§ **EXERCISE GOAL**:
Wherever the string "text" appears in a line of the listing below, report that line.

§ **RECORDS SHOWN**:

........

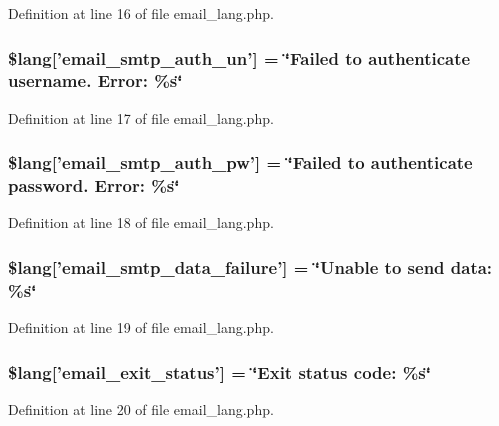 Definition at line 16 of file email\-\_\-lang.\-php.

\subsubsection[{\$lang}]{\setlength{\rightskip}{0pt plus 5cm}\$lang['email\-\_\-smtp\-\_\-auth\-\_\-un'] = \char`\"{}Failed {\bf to} authenticate username. Error\-: \%{\bf s}\char`\"{}}\label{email__lang_8php_a69f2fa5072f039936748571ea5cc9cba}


Definition at line 17 of file email\-\_\-lang.\-php.

\subsubsection[{\$lang}]{\setlength{\rightskip}{0pt plus 5cm}\$lang['email\-\_\-smtp\-\_\-auth\-\_\-pw'] = \char`\"{}Failed {\bf to} authenticate password. Error\-: \%{\bf s}\char`\"{}}\label{email__lang_8php_a09fd123f0d251a8eac845f985c6583c3}


Definition at line 18 of file email\-\_\-lang.\-php.

\subsubsection[{\$lang}]{\setlength{\rightskip}{0pt plus 5cm}\$lang['email\-\_\-smtp\-\_\-data\-\_\-failure'] = \char`\"{}Unable {\bf to} send data\-: \%{\bf s}\char`\"{}}\label{email__lang_8php_a59801e23c2d745400384098c7bf0a6dc}


Definition at line 19 of file email\-\_\-lang.\-php.

\subsubsection[{\$lang}]{\setlength{\rightskip}{0pt plus 5cm}\$lang['email\-\_\-exit\-\_\-status'] = \char`\"{}Exit status code\-: \%{\bf s}\char`\"{}}\label{email__lang_8php_a32b0c2f50acd03defc88df937ee2877f}


Definition at line 20 of file email\-\_\-lang.\-php.

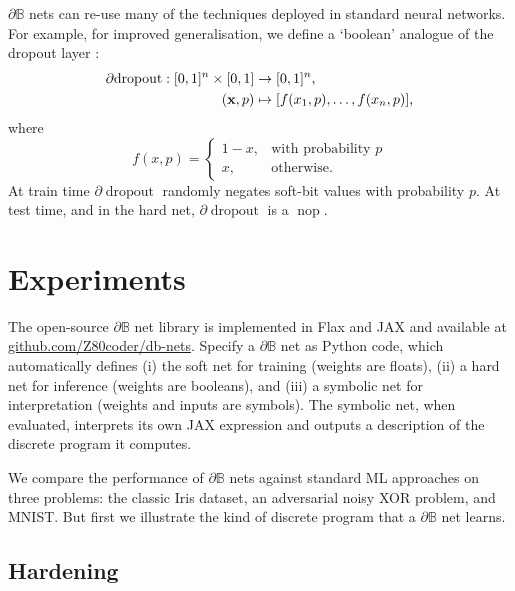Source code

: \documentclass{article} %
\begin{document}
$\partial\mathbb{B}$ nets can re-use many of the techniques deployed in standard neural networks. For example, for improved generalisation, we define a `boolean' analogue of the dropout layer \citep{JMLR:v15:srivastava14a}:
\begin{equation*}
\begin{aligned}
\partial\!\operatorname{dropout}: [0,1]^{n} \times [0,1] &\to [0,1]^{n}, \\
({\bf x}, p) &\mapsto [f(x_{1}, p), \dots, f(x_{n}, p)]\text{,}
\end{aligned}
\end{equation*}
where
\begin{equation*}
f(x, p) = \begin{cases}
1 - x, & \text{with probability } p \\
x, & \text{otherwise.}
\end{cases}
\end{equation*}
At train time $\partial\!\operatorname{dropout}$ randomly negates soft-bit values with probability $p$. At test time, and in the hard net, $\partial\!\operatorname{dropout}$ is a $\operatorname{nop}$.

\section{Experiments}\label{sec:experiments}

The open-source $\partial\mathbb{B}$ net library is implemented in Flax \citep{flax2020github} and JAX \citep{jax2018github} and available at {\small \url{github.com/Z80coder/db-nets}}. Specify a $\partial\mathbb{B}$ net as Python code, which automatically defines (i) the soft net for training (weights are floats), (ii) a hard net for inference (weights are booleans), and (iii) a symbolic net for interpretation (weights and inputs are symbols). The symbolic net, when evaluated, interprets its own JAX expression and outputs a description of the discrete program it computes.

We compare the performance of $\partial\mathbb{B}$ nets against standard ML approaches on three problems: the classic Iris dataset, an adversarial noisy XOR problem, and MNIST. But first we illustrate the kind of discrete program that a $\partial\mathbb{B}$ net learns.

\subsection{Hardening}
\end{document}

........

§ **ANSWER BOX**:
({\bf x}, p) &\mapsto [f(x_{1}, p), \dots, f(x_{n}, p)]\text{,}
1 - x, & \text{with probability } p \\
x, & \text{otherwise.}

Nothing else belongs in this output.